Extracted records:
BEGIN
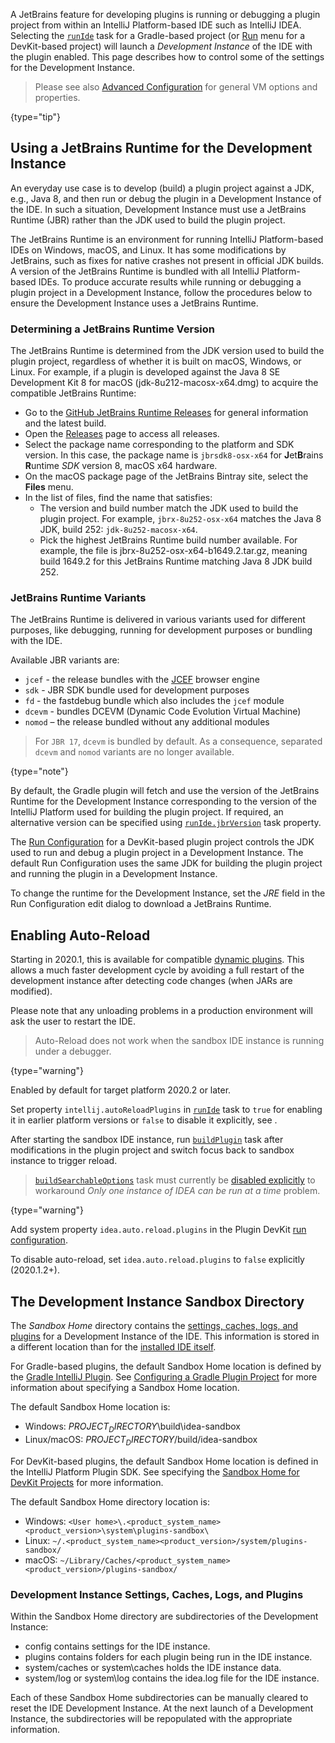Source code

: [//]: # (title: IDE Development Instances)

<!-- Copyright 2000-2022 JetBrains s.r.o. and other contributors. Use of this source code is governed by the Apache 2.0 license that can be found in the LICENSE file. -->

A JetBrains feature for developing plugins is running or debugging a plugin project from within an IntelliJ Platform-based IDE such as IntelliJ IDEA.
Selecting the [`runIde`](gradle_prerequisites.md#running-a-simple-gradle-based-intellij-platform-plugin) task for a Gradle-based project (or [Run](running_and_debugging_a_plugin.md) menu for a DevKit-based project) will launch a _Development Instance_ of the IDE with the plugin enabled.
This page describes how to control some of the settings for the Development Instance.

> Please see also [Advanced Configuration](https://www.jetbrains.com/help/idea/tuning-the-ide.html) for general VM options and properties.
>
{type="tip"}

## Using a JetBrains Runtime for the Development Instance
An everyday use case is to develop (build) a plugin project against a JDK, e.g., Java 8, and then run or debug the plugin in a Development Instance of the IDE.
In such a situation, Development Instance must use a JetBrains Runtime (JBR) rather than the JDK used to build the plugin project.

The JetBrains Runtime is an environment for running IntelliJ Platform-based IDEs on Windows, macOS, and Linux.
It has some modifications by JetBrains, such as fixes for native crashes not present in official JDK builds.
A version of the JetBrains Runtime is bundled with all IntelliJ Platform-based IDEs.
To produce accurate results while running or debugging a plugin project in a Development Instance, follow the procedures below to ensure the Development Instance uses a JetBrains Runtime.

### Determining a JetBrains Runtime Version
The JetBrains Runtime is determined from the JDK version used to build the plugin project, regardless of whether it is built on macOS, Windows, or Linux.
For example, if a plugin is developed against the Java 8 SE Development Kit 8 for macOS (<path>jdk-8u212-macosx-x64.dmg</path>) to acquire the compatible JetBrains Runtime:

* Go to the [GitHub JetBrains Runtime Releases](https://github.com/JetBrains/JetBrainsRuntime) for general information and the latest build.
* Open the [Releases](https://github.com/JetBrains/JetBrainsRuntime/releases) page to access all releases.
* Select the package name corresponding to the platform and SDK version.
  In this case, the package name is `jbrsdk8-osx-x64` for **J**et**B**rains **R**untime _SDK_ version 8, macOS x64 hardware.
* On the macOS package page of the JetBrains Bintray site, select the **Files** menu.
* In the list of files, find the name that satisfies:
  * The version and build number match the JDK used to build the plugin project.
    For example, `jbrx-8u252-osx-x64` matches the Java 8 JDK, build 252: `jdk-8u252-macosx-x64`.
  * Pick the highest JetBrains Runtime build number available.
    For example, the file is <path>jbrx-8u252-osx-x64-b1649.2.tar.gz</path>, meaning build 1649.2 for this JetBrains Runtime matching Java 8 JDK build 252.

### JetBrains Runtime Variants
The JetBrains Runtime is delivered in various variants used for different purposes, like debugging, running for development purposes or bundling with the IDE.

Available JBR variants are:
- `jcef` - the release bundles with the [JCEF](jcef.md) browser engine
- `sdk` - JBR SDK bundle used for development purposes
- `fd` - the fastdebug bundle which also includes the `jcef` module
- `dcevm` - bundles DCEVM (Dynamic Code Evolution Virtual Machine)
- `nomod` – the release bundled without any additional modules

> For `JBR 17`, `dcevm` is bundled by default.
> As a consequence, separated `dcevm` and `nomod` variants are no longer available.
>
{type="note"}

<tabs>

<tab title="Gradle">

By default, the Gradle plugin will fetch and use the version of the JetBrains Runtime for the Development Instance corresponding to the version of the IntelliJ Platform used for building the plugin project.
If required, an alternative version can be specified using [`runIde.jbrVersion`](tools_gradle_intellij_plugin.md#runide-task-jbrversion) task property.

</tab>

<tab title="DevKit">

The [Run Configuration](https://www.jetbrains.com/help/idea/run-debug-configuration.html) for a DevKit-based plugin project controls the JDK used to run and debug a plugin project in a Development Instance.
The default Run Configuration uses the same JDK for building the plugin project and running the plugin in a Development Instance.

To change the runtime for the Development Instance, set the _JRE_ field in the Run Configuration edit dialog to download a JetBrains Runtime.

</tab>
</tabs>

## Enabling Auto-Reload

Starting in 2020.1, this is available for compatible [dynamic plugins](dynamic_plugins.md).
This allows a much faster development cycle by avoiding a full restart of the development instance after detecting code changes (when JARs are modified).

Please note that any unloading problems in a production environment will ask the user to restart the IDE.

> Auto-Reload does not work when the sandbox IDE instance is running under a debugger.
>
{type="warning"}

<tabs>

<tab title="Gradle">

Enabled by default for target platform 2020.2 or later.

Set property `intellij.autoReloadPlugins` in [`runIde`](gradle_prerequisites.md#running-a-simple-gradle-based-intellij-platform-plugin) task to `true` for enabling it in earlier platform versions or `false` to disable it explicitly, see [](tools_gradle_intellij_plugin_faq.md#how-to-disable-automatic-reload-of-dynamic-plugins).

After starting the sandbox IDE instance, run [`buildPlugin`](tools_gradle_intellij_plugin.md#buildplugin-task) task after modifications in the plugin project and switch focus back to sandbox instance to trigger reload.

> [`buildSearchableOptions`](tools_gradle_intellij_plugin.md#buildsearchableoptions-task) task must currently be [disabled explicitly](tools_gradle_intellij_plugin_faq.md#how-to-disable-building-searchable-options) to workaround _Only one instance of IDEA can be run at a time_ problem.
>
{type="warning"}

</tab>

<tab title="DevKit">

Add system property `idea.auto.reload.plugins` in the Plugin DevKit [run configuration](running_and_debugging_a_plugin.md).

To disable auto-reload, set `idea.auto.reload.plugins` to `false` explicitly (2020.1.2+).

</tab>

</tabs>

## The Development Instance Sandbox Directory
The _Sandbox Home_ directory contains the [settings, caches, logs, and plugins](#development-instance-settings-caches-logs-and-plugins) for a Development Instance of the IDE.
This information is stored in a different location than for the [installed IDE itself](https://intellij-support.jetbrains.com/hc/en-us/articles/206544519-Directories-used-by-the-IDE-to-store-settings-caches-plugins-and-logs).

<tabs>
<tab title="Gradle">

For Gradle-based plugins, the default Sandbox Home location is defined by the [Gradle IntelliJ Plugin](tools_gradle_intellij_plugin.md).
See [Configuring a Gradle Plugin Project](gradle_prerequisites.md) for more information about specifying a Sandbox Home location.

The default Sandbox Home location is:
* Windows: <path>$PROJECT_DIRECTORY$\build\idea-sandbox</path>
* Linux/macOS: <path>$PROJECT_DIRECTORY$/build/idea-sandbox</path>

</tab>

<tab title="DevKit">

For DevKit-based plugins, the default Sandbox Home location is defined in the IntelliJ Platform Plugin SDK.
See specifying the [Sandbox Home for DevKit Projects](setting_up_environment.md) for more information.

The default Sandbox Home directory location is:
* Windows: `<User home>\.<product_system_name><product_version>\system\plugins-sandbox\`
* Linux: `~/.<product_system_name><product_version>/system/plugins-sandbox/`
* macOS: `~/Library/Caches/<product_system_name><product_version>/plugins-sandbox/`

</tab>
</tabs>

### Development Instance Settings, Caches, Logs, and Plugins
Within the Sandbox Home directory are subdirectories of the Development Instance:
* <path>config</path> contains settings for the IDE instance.
* <path>plugins</path> contains folders for each plugin being run in the IDE instance.
* <path>system/caches</path> or <path>system\caches</path> holds the IDE instance data.
* <path>system/log</path> or <path>system\log</path> contains the <path>idea.log</path> file for the IDE instance.

Each of these Sandbox Home subdirectories can be manually cleared to reset the IDE Development Instance.
At the next launch of a Development Instance, the subdirectories will be repopulated with the appropriate information.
END
INSTRUCTIONS TO FOLLOW |
Across all the lines above, repeat the wording exactly and omit the pictures.

RESPONSE TO THE TASK |
Source code

: [//]: # (title: IDE Development Instances)

<!-- Copyright 2000-2022 JetBrains s.r.o. and other contributors. Use of this source code is governed by the Apache 2.0 license that can be found in the LICENSE file. -->

A JetBrains feature for developing plugins is running or debugging a plugin project from within an IntelliJ Platform-based IDE such as IntelliJ IDEA.
Selecting the [`runIde`](gradle_prerequisites.md#running-a-simple-gradle-based-intellij-platform-plugin) task for a Gradle-based project (or [Run](running_and_debugging_a_plugin.md) menu for a DevKit-based project) will launch a _Development Instance_ of the IDE with the plugin enabled.
This page describes how to control some of the settings for the Development Instance.

> Please see also [Advanced Configuration](https://www.jetbrains.com/help/idea/tuning-the-ide.html) for general VM options and properties.
>
{type="tip"}

## Using a JetBrains Runtime for the Development Instance
An everyday use case is to develop (build) a plugin project against a JDK, e.g., Java 8, and then run or debug the plugin in a Development Instance of the IDE.
In such a situation, Development Instance must use a JetBrains Runtime (JBR) rather than the JDK used to build the plugin project.

The JetBrains Runtime is an environment for running IntelliJ Platform-based IDEs on Windows, macOS, and Linux.
It has some modifications by JetBrains, such as fixes for native crashes not present in official JDK builds.
A version of the JetBrains Runtime is bundled with all IntelliJ Platform-based IDEs.
To produce accurate results while running or debugging a plugin project in a Development Instance, follow the procedures below to ensure the Development Instance uses a JetBrains Runtime.

### Determining a JetBrains Runtime Version
The JetBrains Runtime is determined from the JDK version used to build the plugin project, regardless of whether it is built on macOS, Windows, or Linux.
For example, if a plugin is developed against the Java 8 SE Development Kit 8 for macOS (<path>jdk-8u212-macosx-x64.dmg</path>) to acquire the compatible JetBrains Runtime:

* Go to the [GitHub JetBrains Runtime Releases](https://github.com/JetBrains/JetBrainsRuntime) for general information and the latest build.
* Open the [Releases](https://github.com/JetBrains/JetBrainsRuntime/releases) page to access all releases.
* Select the package name corresponding to the platform and SDK version.
  In this case, the package name is `jbrsdk8-osx-x64` for **J**et**B**rains **R**untime _SDK_ version 8, macOS x64 hardware.
* On the macOS package page of the JetBrains Bintray site, select the **Files** menu.
* In the list of files, find the name that satisfies:
  * The version and build number match the JDK used to build the plugin project.
    For example, `jbrx-8u252-osx-x64` matches the Java 8 JDK, build 252: `jdk-8u252-macosx-x64`.
  * Pick the highest JetBrains Runtime build number available.
    For example, the file is <path>jbrx-8u252-osx-x64-b1649.2.tar.gz</path>, meaning build 1649.2 for this JetBrains Runtime matching Java 8 JDK build 252.

### JetBrains Runtime Variants
The JetBrains Runtime is delivered in various variants used for different purposes, like debugging, running for development purposes or bundling with the IDE.

Available JBR variants are:
- `jcef` - the release bundles with the [JCEF](jcef.md) browser engine
- `sdk` - JBR SDK bundle used for development purposes
- `fd` - the fastdebug bundle which also includes the `jcef` module
- `dcevm` - bundles DCEVM (Dynamic Code Evolution Virtual Machine)
- `nomod` – the release bundled without any additional modules

> For `JBR 17`, `dcevm` is bundled by default.
> As a consequence, separated `dcevm` and `nomod` variants are no longer available.
>
{type="note"}

<tabs>

<tab title="Gradle">

By default, the Gradle plugin will fetch and use the version of the JetBrains Runtime for the Development Instance corresponding to the version of the IntelliJ Platform used for building the plugin project.
If required, an alternative version can be specified using [`runIde.jbrVersion`](tools_gradle_intellij_plugin.md#runide-task-jbrversion) task property.

</tab>

<tab title="DevKit">

The [Run Configuration](https://www.jetbrains.com/help/idea/run-debug-configuration.html) for a DevKit-based plugin project controls the JDK used to run and debug a plugin project in a Development Instance.
The default Run Configuration uses the same JDK for building the plugin project and running the plugin in a Development Instance.

To change the runtime for the Development Instance, set the _JRE_ field in the Run Configuration edit dialog to download a JetBrains Runtime.

</tab>
</tabs>

## Enabling Auto-Reload

Starting in 2020.1, this is available for compatible [dynamic plugins](dynamic_plugins.md).
This allows a much faster development cycle by avoiding a full restart of the development instance after detecting code changes (when JARs are modified).

Please note that any unloading problems in a production environment will ask the user to restart the IDE.

> Auto-Reload does not work when the sandbox IDE instance is running under a debugger.
>
{type="warning"}

<tabs>

<tab title="Gradle">

Enabled by default for target platform 2020.2 or later.

Set property `intellij.autoReloadPlugins` in [`runIde`](gradle_prerequisites.md#running-a-simple-gradle-based-intellij-platform-plugin) task to `true` for enabling it in earlier platform versions or `false` to disable it explicitly, see [](tools_gradle_intellij_plugin_faq.md#how-to-disable-automatic-reload-of-dynamic-plugins).

After starting the sandbox IDE instance, run [`buildPlugin`](tools_gradle_intellij_plugin.md#buildplugin-task) task after modifications in the plugin project and switch focus back to sandbox instance to trigger reload.

> [`buildSearchableOptions`](tools_gradle_intellij_plugin.md#buildsearchableoptions-task) task must currently be [disabled explicitly](tools_gradle_intellij_plugin_faq.md#how-to-disable-building-searchable-options) to workaround _Only one instance of IDEA can be run at a time_ problem.
>
{type="warning"}

</tab>

<tab title="DevKit">

Add system property `idea.auto.reload.plugins` in the Plugin DevKit [run configuration](running_and_debugging_a_plugin.md).

To disable auto-reload, set `idea.auto.reload.plugins` to `false` explicitly (2020.1.2+).

</tab>

</tabs>

## The Development Instance Sandbox Directory
The _Sandbox Home_ directory contains the [settings, caches, logs, and plugins](#development-instance-settings-caches-logs-and-plugins) for a Development Instance of the IDE.
This information is stored in a different location than for the [installed IDE itself](https://intellij-support.jetbrains.com/hc/en-us/articles/206544519-Directories-used-by-the-IDE-to-store-settings-caches-plugins-and-logs).

<tabs>
<tab title="Gradle">

For Gradle-based plugins, the default Sandbox Home location is defined by the [Gradle IntelliJ Plugin](tools_gradle_intellij_plugin.md).
See [Configuring a Gradle Plugin Project](gradle_prerequisites.md) for more information about specifying a Sandbox Home location.

The default Sandbox Home location is:
* Windows: <path>$PROJECT_DIRECTORY$\build\idea-sandbox</path>
* Linux/macOS: <path>$PROJECT_DIRECTORY$/build/idea-sandbox</path>

</tab>

<tab title="DevKit">

For DevKit-based plugins, the default Sandbox Home location is defined in the IntelliJ Platform Plugin SDK.
See specifying the [Sandbox Home for DevKit Projects](setting_up_environment.md) for more information.

The default Sandbox Home directory location is:
* Windows: `<User home>\.<product_system_name><product_version>\system\plugins-sandbox\`
* Linux: `~/.<product_system_name><product_version>/system/plugins-sandbox/`
* macOS: `~/Library/Caches/<product_system_name><product_version>/plugins-sandbox/`

</tab>
</tabs>

### Development Instance Settings, Caches, Logs, and Plugins
Within the Sandbox Home directory are subdirectories of the Development Instance:
* <path>config</path> contains settings for the IDE instance.
* <path>plugins</path> contains folders for each plugin being run in the IDE instance.
* <path>system/caches</path> or <path>system\caches</path> holds the IDE instance data.
* <path>system/log</path> or <path>system\log</path> contains the <path>idea.log</path> file for the IDE instance.

Each of these Sandbox Home subdirectories can be manually cleared to reset the IDE Development Instance.
At the next launch of a Development Instance, the subdirectories will be repopulated with the appropriate information.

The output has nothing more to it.